Direction for PE file support

learn-more opened this issue 3 years ago · comments

Mark Jansen commented 3 years ago

To add support for PE files there are a few different approaches that can be used:

Import a submodule for LIEF (this also supports other files, maybe all parsers could leverage this?)
Import a submodule for a parser like pe-parse which is more of an iterating parser, and specialized for PE files
Grab some headers / classes from LLVM and write something along the lines of COFFDump
Grab only the PE headers from LLVM and write a complete custom parser
Other (please specify)

What would be the preferred way of moving forward?

Joshua Haberman · Answer 1 · Sun Dec 06 2020 01:49:15 GMT+0800 (China Standard Time)

Thanks for your interest in adding PE support! This is something I've wished for for a while.

Generally with Bloaty I have found that custom parsers are necessary. Bloaty cares about not only the data in the file, but the precise location of each bit of data in the file. For example, for the file headers and symbol table entries, we need to not only read them, but report their byte range within the file.

Generally I've found that existing libraries do not offer this information, because almost no program besides Bloaty needs it. For this reason, all of the existing parsers in Bloaty take the final approach you mentioned (grab the headers and write a complete custom parser). I expect PE will probably require the same.

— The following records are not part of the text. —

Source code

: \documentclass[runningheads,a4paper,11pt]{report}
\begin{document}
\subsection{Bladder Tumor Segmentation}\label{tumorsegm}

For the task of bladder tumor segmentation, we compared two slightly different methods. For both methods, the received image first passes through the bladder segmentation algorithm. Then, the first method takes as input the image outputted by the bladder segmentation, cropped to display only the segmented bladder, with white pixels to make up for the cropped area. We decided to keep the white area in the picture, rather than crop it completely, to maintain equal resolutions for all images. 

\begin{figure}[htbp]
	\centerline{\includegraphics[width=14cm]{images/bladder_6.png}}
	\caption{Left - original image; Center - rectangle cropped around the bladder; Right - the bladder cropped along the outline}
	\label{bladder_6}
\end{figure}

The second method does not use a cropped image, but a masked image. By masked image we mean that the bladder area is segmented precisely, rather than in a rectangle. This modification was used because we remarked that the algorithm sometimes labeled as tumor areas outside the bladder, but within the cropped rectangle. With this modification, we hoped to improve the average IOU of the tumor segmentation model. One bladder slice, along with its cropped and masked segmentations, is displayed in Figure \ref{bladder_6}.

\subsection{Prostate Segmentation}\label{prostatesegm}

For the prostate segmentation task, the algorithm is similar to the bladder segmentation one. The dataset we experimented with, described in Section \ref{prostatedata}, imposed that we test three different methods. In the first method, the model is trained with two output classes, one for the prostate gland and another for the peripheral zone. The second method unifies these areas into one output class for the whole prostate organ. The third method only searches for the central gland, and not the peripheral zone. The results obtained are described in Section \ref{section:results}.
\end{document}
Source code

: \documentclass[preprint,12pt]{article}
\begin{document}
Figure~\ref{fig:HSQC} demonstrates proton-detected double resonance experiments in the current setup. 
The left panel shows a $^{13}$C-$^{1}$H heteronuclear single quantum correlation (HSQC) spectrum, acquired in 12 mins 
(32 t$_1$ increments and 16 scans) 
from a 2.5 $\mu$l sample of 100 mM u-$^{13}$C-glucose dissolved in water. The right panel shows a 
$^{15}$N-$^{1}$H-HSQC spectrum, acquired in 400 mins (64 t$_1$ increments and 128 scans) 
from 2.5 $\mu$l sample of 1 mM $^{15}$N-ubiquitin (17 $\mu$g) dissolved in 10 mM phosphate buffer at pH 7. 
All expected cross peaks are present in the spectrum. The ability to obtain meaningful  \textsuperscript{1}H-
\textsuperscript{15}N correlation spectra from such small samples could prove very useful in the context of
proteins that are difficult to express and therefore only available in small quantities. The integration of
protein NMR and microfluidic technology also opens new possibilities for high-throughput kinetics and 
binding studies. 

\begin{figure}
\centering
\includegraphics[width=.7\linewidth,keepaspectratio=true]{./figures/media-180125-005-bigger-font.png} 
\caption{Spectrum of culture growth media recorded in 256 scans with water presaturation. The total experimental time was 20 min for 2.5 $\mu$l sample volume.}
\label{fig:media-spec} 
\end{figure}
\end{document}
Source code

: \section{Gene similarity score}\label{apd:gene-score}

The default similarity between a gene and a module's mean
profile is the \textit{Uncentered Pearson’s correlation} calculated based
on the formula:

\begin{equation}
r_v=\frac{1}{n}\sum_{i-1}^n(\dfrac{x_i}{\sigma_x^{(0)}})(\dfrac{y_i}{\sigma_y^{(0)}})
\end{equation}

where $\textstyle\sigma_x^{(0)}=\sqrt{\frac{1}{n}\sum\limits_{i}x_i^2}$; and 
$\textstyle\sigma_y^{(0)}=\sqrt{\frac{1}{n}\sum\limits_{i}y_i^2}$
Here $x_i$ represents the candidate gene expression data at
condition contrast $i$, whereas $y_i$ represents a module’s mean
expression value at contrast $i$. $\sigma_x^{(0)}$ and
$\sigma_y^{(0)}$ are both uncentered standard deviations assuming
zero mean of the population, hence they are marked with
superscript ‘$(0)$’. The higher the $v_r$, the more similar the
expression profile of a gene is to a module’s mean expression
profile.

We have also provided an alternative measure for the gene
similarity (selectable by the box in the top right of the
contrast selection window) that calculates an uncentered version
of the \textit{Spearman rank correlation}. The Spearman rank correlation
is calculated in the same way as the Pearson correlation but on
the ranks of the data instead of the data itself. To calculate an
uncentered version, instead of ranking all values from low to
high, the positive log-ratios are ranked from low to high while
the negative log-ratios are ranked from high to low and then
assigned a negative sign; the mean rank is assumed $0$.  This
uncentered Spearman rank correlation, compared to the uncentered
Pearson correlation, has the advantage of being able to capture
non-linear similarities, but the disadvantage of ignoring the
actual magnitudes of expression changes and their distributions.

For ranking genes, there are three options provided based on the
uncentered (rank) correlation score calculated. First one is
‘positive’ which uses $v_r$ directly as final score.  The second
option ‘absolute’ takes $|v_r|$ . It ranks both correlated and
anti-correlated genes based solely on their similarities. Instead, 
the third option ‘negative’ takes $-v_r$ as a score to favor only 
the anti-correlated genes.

Mark Jansen · Answer 2 · Mon May 03 2021 17:18:50 GMT+0800 (China Standard Time)

@haberman now that the initial PR is merged,
how do you want to proceed with PE support?

Joshua Haberman · Answer 3 · Thu Aug 05 2021 04:59:03 GMT+0800 (China Standard Time)

Now that we have the lit testing in place, I'm a lot more comfortable moving forward with expanding PE support.

I'd love to see support for:

segments: this would be the regions of the file that the loader will load. The segments name is somewhat ELF-specific, but I think PE has something similar, like in the optional header?
symbols: using the symbol table hopefully we could get some good symbol support here.
compileunits: I assume PE files have this information available for debugging?

What do you think?

Mark Jansen · Answer 4 · Thu Aug 05 2021 14:53:00 GMT+0800 (China Standard Time)

Now that we have the lit testing in place, I'm a lot more comfortable moving forward with expanding PE support.

I'd love to see support for:

segments: this would be the regions of the file that the loader will load. The segments name is somewhat ELF-specific, but I think PE has something similar, like in the optional header?

symbols: using the symbol table hopefully we could get some good symbol support here.

compileunits: I assume PE files have this information available for debugging?

What do you think?

segments seems to be very do-able, the PE header can be split in:

DOS Header
DOS Stub
Rich Header? (not sure if this can be done reliable, otherwise it will be dumped on top of the DOS Stub)
NT header
Per-section header (for each .text, .rdata etc section)

As for symbols: This is usually present in a PDB file, which at least yaml2obj does not support, and which would require another (extra) parser.
PE files with DWARF support should be do-able, but this are only gcc-built binaries, and those are not 'common' other than a few hobby projects.

compileunits: I have no clue to be honest, but if this was present somewhere it would probably also be in the pdb file.